Oui, je le crois, lorsque l’on est ensemble, lorsque l’on se rassemble, lorsque l’on additionne les forces, alors, il n’est pas de mur qui ne puisse être franchi. Jamais autant qu’aujourd’hui notre pays n’a eu besoin, à ce point, de cet état d’esprit qui ne s’invente pas, qui ne se décrète pas, qui ne s’impose pas : cet état d’esprit, il doit être voulu.
Bien sûr, la Nation doit et sait se rassembler lorsque les circonstances l’exigent.

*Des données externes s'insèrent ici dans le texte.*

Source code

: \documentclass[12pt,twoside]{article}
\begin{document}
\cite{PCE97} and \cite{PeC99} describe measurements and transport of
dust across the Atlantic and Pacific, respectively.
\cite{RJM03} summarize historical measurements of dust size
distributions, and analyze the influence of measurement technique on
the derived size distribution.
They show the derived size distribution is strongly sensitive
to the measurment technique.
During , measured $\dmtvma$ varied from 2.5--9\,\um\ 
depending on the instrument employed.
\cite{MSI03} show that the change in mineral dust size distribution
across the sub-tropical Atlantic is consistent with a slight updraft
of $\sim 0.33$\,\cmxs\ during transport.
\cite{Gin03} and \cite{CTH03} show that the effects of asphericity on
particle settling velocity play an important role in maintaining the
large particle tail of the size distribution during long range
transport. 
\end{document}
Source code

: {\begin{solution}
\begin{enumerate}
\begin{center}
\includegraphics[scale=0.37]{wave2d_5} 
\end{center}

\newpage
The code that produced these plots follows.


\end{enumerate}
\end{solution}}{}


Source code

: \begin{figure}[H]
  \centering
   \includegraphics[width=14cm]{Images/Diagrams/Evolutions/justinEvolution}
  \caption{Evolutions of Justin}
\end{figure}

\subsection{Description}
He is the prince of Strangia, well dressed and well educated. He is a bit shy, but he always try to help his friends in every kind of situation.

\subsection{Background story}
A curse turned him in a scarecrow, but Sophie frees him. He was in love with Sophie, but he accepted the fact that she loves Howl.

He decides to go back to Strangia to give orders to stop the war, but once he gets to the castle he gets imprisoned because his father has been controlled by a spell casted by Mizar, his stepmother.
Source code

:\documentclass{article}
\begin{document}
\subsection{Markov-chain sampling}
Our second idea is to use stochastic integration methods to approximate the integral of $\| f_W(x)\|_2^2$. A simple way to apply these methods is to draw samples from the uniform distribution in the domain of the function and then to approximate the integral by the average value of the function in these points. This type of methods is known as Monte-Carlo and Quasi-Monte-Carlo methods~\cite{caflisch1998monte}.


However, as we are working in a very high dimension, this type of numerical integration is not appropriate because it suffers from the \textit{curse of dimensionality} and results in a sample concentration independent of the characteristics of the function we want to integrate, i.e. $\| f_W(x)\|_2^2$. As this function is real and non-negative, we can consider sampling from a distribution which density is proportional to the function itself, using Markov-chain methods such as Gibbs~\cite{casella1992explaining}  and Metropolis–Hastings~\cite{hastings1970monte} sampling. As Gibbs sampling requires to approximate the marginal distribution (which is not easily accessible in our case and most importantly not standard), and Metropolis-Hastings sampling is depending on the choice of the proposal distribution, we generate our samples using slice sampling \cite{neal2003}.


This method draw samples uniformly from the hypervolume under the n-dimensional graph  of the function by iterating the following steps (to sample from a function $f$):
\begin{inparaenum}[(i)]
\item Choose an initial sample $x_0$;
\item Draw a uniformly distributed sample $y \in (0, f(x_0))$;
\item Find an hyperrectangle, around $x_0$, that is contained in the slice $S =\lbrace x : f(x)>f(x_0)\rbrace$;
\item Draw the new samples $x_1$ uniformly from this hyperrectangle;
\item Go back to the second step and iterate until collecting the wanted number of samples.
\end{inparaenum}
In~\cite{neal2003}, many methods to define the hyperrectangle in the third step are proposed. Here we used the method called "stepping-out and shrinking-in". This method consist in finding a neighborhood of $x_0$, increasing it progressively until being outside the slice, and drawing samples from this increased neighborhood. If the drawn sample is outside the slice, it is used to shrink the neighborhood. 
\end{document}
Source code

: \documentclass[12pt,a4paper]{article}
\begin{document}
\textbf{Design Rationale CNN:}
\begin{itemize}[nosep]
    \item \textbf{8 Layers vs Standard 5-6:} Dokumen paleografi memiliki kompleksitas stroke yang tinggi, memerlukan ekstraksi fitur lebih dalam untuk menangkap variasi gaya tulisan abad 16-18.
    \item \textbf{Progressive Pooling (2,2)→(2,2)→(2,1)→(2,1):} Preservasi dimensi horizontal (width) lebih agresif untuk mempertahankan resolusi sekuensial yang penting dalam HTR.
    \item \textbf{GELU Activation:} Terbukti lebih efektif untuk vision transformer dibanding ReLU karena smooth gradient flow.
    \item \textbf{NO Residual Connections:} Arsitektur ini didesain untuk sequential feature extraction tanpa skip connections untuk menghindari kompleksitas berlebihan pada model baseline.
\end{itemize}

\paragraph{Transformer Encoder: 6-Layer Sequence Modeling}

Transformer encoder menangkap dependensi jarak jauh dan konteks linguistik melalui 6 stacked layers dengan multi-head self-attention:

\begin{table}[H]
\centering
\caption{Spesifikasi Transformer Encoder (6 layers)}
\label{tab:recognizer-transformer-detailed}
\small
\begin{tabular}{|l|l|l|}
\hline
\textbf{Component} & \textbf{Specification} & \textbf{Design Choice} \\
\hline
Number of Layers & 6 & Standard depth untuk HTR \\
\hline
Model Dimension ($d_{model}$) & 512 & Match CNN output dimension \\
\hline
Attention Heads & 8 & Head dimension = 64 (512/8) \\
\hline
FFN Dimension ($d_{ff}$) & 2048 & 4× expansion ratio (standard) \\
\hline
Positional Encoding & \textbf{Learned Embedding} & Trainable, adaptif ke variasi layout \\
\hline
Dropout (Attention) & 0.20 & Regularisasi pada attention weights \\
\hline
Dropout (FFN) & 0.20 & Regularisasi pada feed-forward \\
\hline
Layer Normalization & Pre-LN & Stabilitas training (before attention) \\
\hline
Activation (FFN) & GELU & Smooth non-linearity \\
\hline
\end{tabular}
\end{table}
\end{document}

Ce qui s’est passé samedi devant la synagogue de La Grande-Motte est le révélateur d’un antisémitisme croissant qui m’inquiète, qui nous inquiète tous j’en suis sûre, et qui exige que nous nous rassemblions pour dire non : non à la haine, non à la violence, non à la stigmatisation, non au rejet.
Les responsables politiques que nous sommes ont une grande responsabilité face à toutes les formes que revêtent la violence et la haine.
Avec Gérard Larcher, nous avons pris nos responsabilités en novembre dernier, en organisant la grande marche pour la République et contre l’antisémitisme, à l’occasion de laquelle les Français ont répondu présents si nombreux ! Et nous serons là, ensemble, à chaque fois que cela sera nécessaire.
Ce rassemblement doit cependant s’inscrire dans la durée, et vous avez raison, bien sûr : le contexte politique particulier que nous connaissons appelle à l’union de tous ceux qui rejettent le pessimisme, le défaitisme.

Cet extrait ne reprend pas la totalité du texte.